"Well," said Lord Widdrington, when Mr. Subtle had concluded, "I own I feel scarcely any doubt upon the matter; but as it is certainly of the greatest possible importance in the present case, I will just see how it strikes my brother Grayley." With this he took the deed in his hand and quitted the court. He touched Mr. Aubrey, in passing to his private room, holding the deed before him! After an absence of about ten minutes, Lord Widdrington returned.
"Silence! silence there!" bawled the crier; and the bustle had soon subsided into profound silence.
"I think, and my brother Grayley agrees with me," said Lord Widdrington, "that I ought not to receive this deed in evidence, unless the erasure occurring in an essential part of it be first accounted for. Unless, therefore, you are prepared, Mr. Attorney, with any evidence of that kind, I shall not receive the deed." The Attorney-General bowed, in silence, to his Lordship.

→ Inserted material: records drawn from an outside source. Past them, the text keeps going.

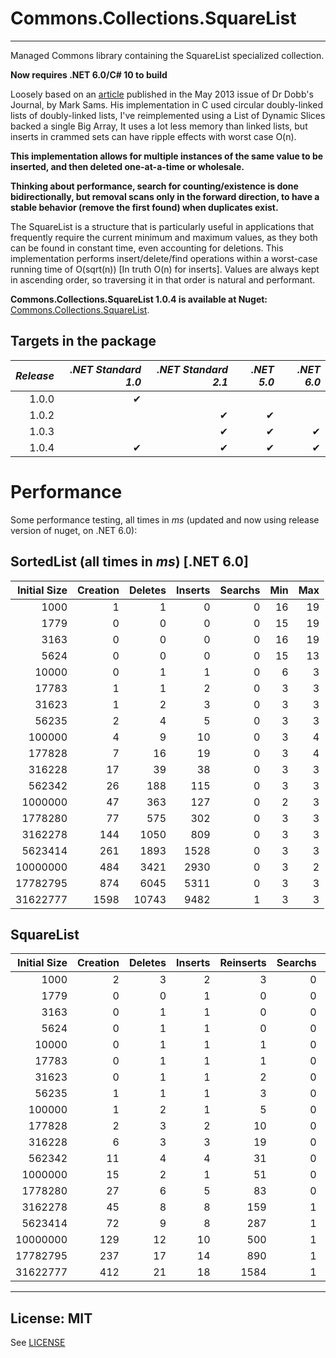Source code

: Commons.Collections.SquareList
==============================

----------

Managed Commons library containing the SquareList specialized collection.

**Now requires .NET 6.0/C# 10 to build**

Loosely based on an [article](http://www.drdobbs.com/database/the-squarelist-data-structure/184405336) published in the May 2013 issue of Dr Dobb's Journal, by Mark Sams.
His implementation in C used circular doubly-linked lists of doubly-linked lists, I've reimplemented using a List of Dynamic Slices backed a single Big Array, It uses a lot less memory than linked lists, but inserts in crammed sets can have ripple effects with worst case O(n).

**This implementation allows for multiple instances of the same value to be inserted, and then deleted one-at-a-time or wholesale.**

**Thinking about performance, search for counting/existence is done bidirectionally, but removal scans only in the forward direction, to have a stable behavior (remove the first found) when duplicates exist.**

The SquareList is a structure that is particularly useful in applications that frequently require the current minimum and maximum values, as they both can be found in constant time, even accounting for deletions.
This implementation performs insert/delete/find operations within a worst-case running time of O(sqrt(n)) [In truth O(n) for inserts]. Values are always kept in ascending order, so traversing it in that order is natural and performant.

__Commons.Collections.SquareList 1.0.4 is available at Nuget:__ [Commons.Collections.SquareList](https://www.nuget.org/packages/Commons.Collections.SquareList/).

Targets in the package
---

|_Release_|_.NET Standard 1.0_|_.NET Standard 2.1_|_.NET 5.0_|_.NET 6.0_|
|--------:|------------------:|------------------:|---------:|---------:|
|   1.0.0 | ✔ |   |   |   |
|   1.0.2 |   | ✔ | ✔ |   |
|   1.0.3 |   | ✔ | ✔ | ✔ |
|   1.0.4 | ✔ | ✔ | ✔ | ✔ |


Performance
===

Some performance testing, all times in *ms* (updated and now using release version of nuget, on .NET 6.0):

SortedList (all times in *ms*) [.NET 6.0]
---

|Initial Size| Creation |  Deletes | Inserts  |  Searchs |   Min    |   Max    |
|-----------:|---------:|---------:|---------:|---------:|---------:|---------:|
|       1000 |        1 |        1 |        0 |        0 |       16 |       19 |
|       1779 |        0 |        0 |        0 |        0 |       15 |       19 |
|       3163 |        0 |        0 |        0 |        0 |       16 |       19 |
|       5624 |        0 |        0 |        0 |        0 |       15 |       13 |
|      10000 |        0 |        1 |        1 |        0 |        6 |        3 |
|      17783 |        1 |        1 |        2 |        0 |        3 |        3 |
|      31623 |        1 |        2 |        3 |        0 |        3 |        3 |
|      56235 |        2 |        4 |        5 |        0 |        3 |        3 |
|     100000 |        4 |        9 |       10 |        0 |        3 |        4 |
|     177828 |        7 |       16 |       19 |        0 |        3 |        4 |
|     316228 |       17 |       39 |       38 |        0 |        3 |        3 |
|     562342 |       26 |      188 |      115 |        0 |        3 |        3 |
|    1000000 |       47 |      363 |      127 |        0 |        2 |        3 |
|    1778280 |       77 |      575 |      302 |        0 |        3 |        3 |
|    3162278 |      144 |     1050 |      809 |        0 |        3 |        3 |
|    5623414 |      261 |     1893 |     1528 |        0 |        3 |        3 |
|   10000000 |      484 |     3421 |     2930 |        0 |        3 |        2 |
|   17782795 |      874 |     6045 |     5311 |        0 |        3 |        3 |
|   31622777 |     1598 |    10743 |     9482 |        1 |        3 |        3 |


SquareList 
---

|Initial Size| Creation |  Deletes | Inserts  | Reinserts|  Searchs |   Min    |   Max    | CutInHalf| Shrink   |
|-----------:|---------:|---------:|---------:|---------:|---------:|---------:|---------:|---------:|---------:|
|       1000 |        2 |        3 |        2 |        3 |        0 |        0 |        0 |        1 |        1 |
|       1779 |        0 |        0 |        1 |        0 |        0 |        0 |        0 |        0 |        0 |
|       3163 |        0 |        1 |        1 |        0 |        0 |        0 |        0 |        0 |        0 |
|       5624 |        0 |        1 |        1 |        0 |        0 |        0 |        0 |        0 |        0 |
|      10000 |        0 |        1 |        1 |        1 |        0 |        0 |        0 |        0 |        0 |
|      17783 |        0 |        1 |        1 |        1 |        0 |        0 |        0 |        0 |        0 |
|      31623 |        0 |        1 |        1 |        2 |        0 |        0 |        0 |        0 |        0 |
|      56235 |        1 |        1 |        1 |        3 |        0 |        0 |        0 |        0 |        0 |
|     100000 |        1 |        2 |        1 |        5 |        0 |        0 |        0 |        0 |        1 |
|     177828 |        2 |        3 |        2 |       10 |        0 |        0 |        0 |        0 |        1 |
|     316228 |        6 |        3 |        3 |       19 |        0 |        0 |        0 |        0 |        2 |
|     562342 |       11 |        4 |        4 |       31 |        0 |        0 |        0 |        1 |        5 |
|    1000000 |       15 |        2 |        1 |       51 |        0 |        0 |        0 |        0 |        6 |
|    1778280 |       27 |        6 |        5 |       83 |        0 |        0 |        0 |        2 |       10 |
|    3162278 |       45 |        8 |        8 |      159 |        1 |        0 |        0 |        3 |       18 |
|    5623414 |       72 |        9 |        8 |      287 |        1 |        0 |        0 |        4 |       34 |
|   10000000 |      129 |       12 |       10 |      500 |        1 |        0 |        0 |        9 |       60 |
|   17782795 |      237 |       17 |       14 |      890 |        1 |        0 |        0 |       14 |      108 |
|   31622777 |      412 |       21 |       18 |     1584 |        1 |        0 |        0 |       24 |      189 |

----------

License: MIT 
------------
See [LICENSE](LICENSE)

There was a faint buzz all over the court—a buzz of excitement, anxiety, and disappointment; during which the Attorney-General consulted for a moment or two with his juniors.
"Undoubtedly, my Lord," said he at length, "we are not prepared with any evidence to explain a circumstance which has taken us entirely by surprise. After this length of time, my Lord, of course"——
"Certainly—it is a great misfortune for the parties—a great misfortune. Of course you tender the deed in evidence?" he continued, taking a note.
"We do, my Lord, certainly," replied the Attorney-General; and sitting down, he and his juniors took a note of the decision; Lord Widdrington and the Attorney-General's opponents doing the same.
You should have seen the faces of Messrs. Quirk, Gammon, and Snap, as they looked at Mr. Parkinson, with an agitated air, returning the rejected deed to the bag from which it had been lately taken with so confident and triumphant an air!—The remainder of the case, which had been opened by the Attorney-General on behalf of Mr. Aubrey, was then proceeded with; but in spite of all their assumed calmness, the disappointment and distress of his counsel were perceptible to all. They were now dejected—they felt that the cause was lost, unless some extraordinary good fortune should yet befall them. They were not long in establishing the descent of Mr. Aubrey from Geoffrey Dreddlington. It was necessary to do so; for grievously as they had been disappointed in failing to establish the title paramount, founded upon the deed of confirmation of Mr. Aubrey, it was yet an important question for the jury, whether they believed the evidence adduced by the plaintiff to show title in himself.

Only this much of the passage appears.